Alle 27 Gruppen, die ab sofort mit ihrer Tradition oder Wissensform im bundesweiten Verzeichnis vertreten sind, können fortan für ihre nicht-kommerzielle Arbeit ein Logo nutzen. Es steht für das Motto der Konvention in Deutschland: "Wissen. Können. Weitergeben." Die nächste Bewerbungsrunde für das bundesweite Verzeichnis startet im Frühjahr 2015.
27 Aufnahmen in das bundesweite Verzeichnis:

Chormusik in deutschen Amateurchören
Sächsische Knabenchöre
Singen der Lieder der deutschen Arbeiterbewegung
Moderner Tanz – Stilformen und Vermittlungsformen der Rhythmus- und Ausdruckstanzbewegung
Deutsche Theater- und Orchesterlandschaft
Niederdeutsches Theater
Passionsspiele Oberammergau
Peter-und-Paul-Fest Bretten
Malchower Volksfest
Schwäbisch-Alemannische Fastnacht
Rheinischer Karneval mit all seinen lokalen Varianten
Falknerei
Gesellschaftliche Bräuche und Feste der Lausitzer Sorben im Jahreslauf
Biikebrennen
Lindenkirchweih Limmersdorf
Auseinandersetzung mit dem Rattenfänger von Hameln
Salzwirker-Brüderschaft im Thale zu Halle
Genossenschaftsidee
Deutsche Brotkultur
Finkenmanöver im Harz
Flößerei
Morsetelegrafie
Orgelbau und Orgelmusik
Köhlerhandwerk und Teerschwelerei
Vogtländischer Musikinstrumentenbau in Markneukirchen und Umgebung
Reetdachdecker-Handwerk
Handwerksgesellenwanderschaft Walz

Theatersituation Plauen/Zwickau

Theater-Zwickau

Nun kann gleich einmal bewiesen werden, wie ernst es Politik und Kommunalpolitik mit dem Schutz der deutschen Theater- und Orchesterlandschaft meinen: Sie stehen auf der deutschen Liste des schützenswerten immateriellen Kulturerbes (nicht identisch mit der UNESCO-Liste).

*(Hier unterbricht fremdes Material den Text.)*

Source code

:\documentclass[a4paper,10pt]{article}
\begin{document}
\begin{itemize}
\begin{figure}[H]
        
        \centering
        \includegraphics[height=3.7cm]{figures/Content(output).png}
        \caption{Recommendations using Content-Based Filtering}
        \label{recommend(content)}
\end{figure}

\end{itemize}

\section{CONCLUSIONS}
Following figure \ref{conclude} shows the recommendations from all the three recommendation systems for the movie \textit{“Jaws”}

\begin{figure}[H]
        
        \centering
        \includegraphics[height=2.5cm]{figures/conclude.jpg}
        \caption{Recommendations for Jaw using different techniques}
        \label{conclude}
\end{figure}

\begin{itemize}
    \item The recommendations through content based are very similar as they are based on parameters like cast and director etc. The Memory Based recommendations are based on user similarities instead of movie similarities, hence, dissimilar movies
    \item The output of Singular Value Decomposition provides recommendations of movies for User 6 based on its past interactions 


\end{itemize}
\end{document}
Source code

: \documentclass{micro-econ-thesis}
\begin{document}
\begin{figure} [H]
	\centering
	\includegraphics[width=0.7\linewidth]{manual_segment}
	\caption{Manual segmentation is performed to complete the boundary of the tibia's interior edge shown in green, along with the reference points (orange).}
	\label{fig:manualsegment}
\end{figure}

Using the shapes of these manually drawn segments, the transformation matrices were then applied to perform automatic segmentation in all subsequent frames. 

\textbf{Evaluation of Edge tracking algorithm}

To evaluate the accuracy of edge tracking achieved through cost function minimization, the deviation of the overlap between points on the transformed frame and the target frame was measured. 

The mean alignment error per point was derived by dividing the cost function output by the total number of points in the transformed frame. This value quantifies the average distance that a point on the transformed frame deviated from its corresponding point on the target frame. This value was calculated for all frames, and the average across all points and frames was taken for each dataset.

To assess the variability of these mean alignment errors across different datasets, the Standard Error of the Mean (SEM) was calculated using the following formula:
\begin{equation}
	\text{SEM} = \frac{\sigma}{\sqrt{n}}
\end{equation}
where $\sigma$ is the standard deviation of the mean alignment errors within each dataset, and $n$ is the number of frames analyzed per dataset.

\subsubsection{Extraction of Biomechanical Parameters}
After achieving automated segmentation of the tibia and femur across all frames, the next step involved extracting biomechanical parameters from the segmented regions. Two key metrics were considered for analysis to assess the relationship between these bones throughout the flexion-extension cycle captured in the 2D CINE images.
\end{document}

Hier mein Offener Brief an die beiden Oberhäupter der Städte Plauen und Zwickau:




Sehr geehrte Frau Oberbürgermeisterin Dr. Findeiß,
sehr geehrter Herr Oberbürgermeister Oberdorfer,

mit Erschrecken, Unverständnis und großer Besorgnis nehmen die Kunst- und Kulturschaffenden sowie ein großes Publikum in ganz Sachsen und Deutschland wahr, was noch im Dezember den Stadtrat von Zwickau beschäftigen wird: Die Abschaffung des kompletten Musiktheaters in zwei Städten, die wohl zum musikalischsten und kulturvollsten Teil des Landes zählen können: Nicht nur der nahe Instrumentenbau im gesamten Vogtland sollte dafür Zeugnis ablegen, sondern auch die vielseitige Geschichte beider Häuser. Mit der "Jubel-Ouvertüre" von Carl Maria von Weber wurde das Plauener Haus einstmals eröffnet, ein Jahr später erklang "Der Freischütz". In der Geburtsstadt Robert Schumanns, in Zwickau, Orchester, Chor und Musiktheater mit einem Federstreich zu entlassen, ist eine Entscheidung, die deshalb gerade einem Musikhochschulrektor aus Dresden, wo sowohl Weber als auch Schumann prägend gewirkt haben, einen lauten Zwischenruf gestattet. Die vielfältigen Beziehungen von Musikerinnen und Musikern des Vogtlands, des Erzgebirges und der sächsischen Landeshauptstadt sowie die Bedeutung der Musik dieser Region für Sachsen und Dresden sind Beweis genug, dass dieses Reservoir größte Bedeutung hat.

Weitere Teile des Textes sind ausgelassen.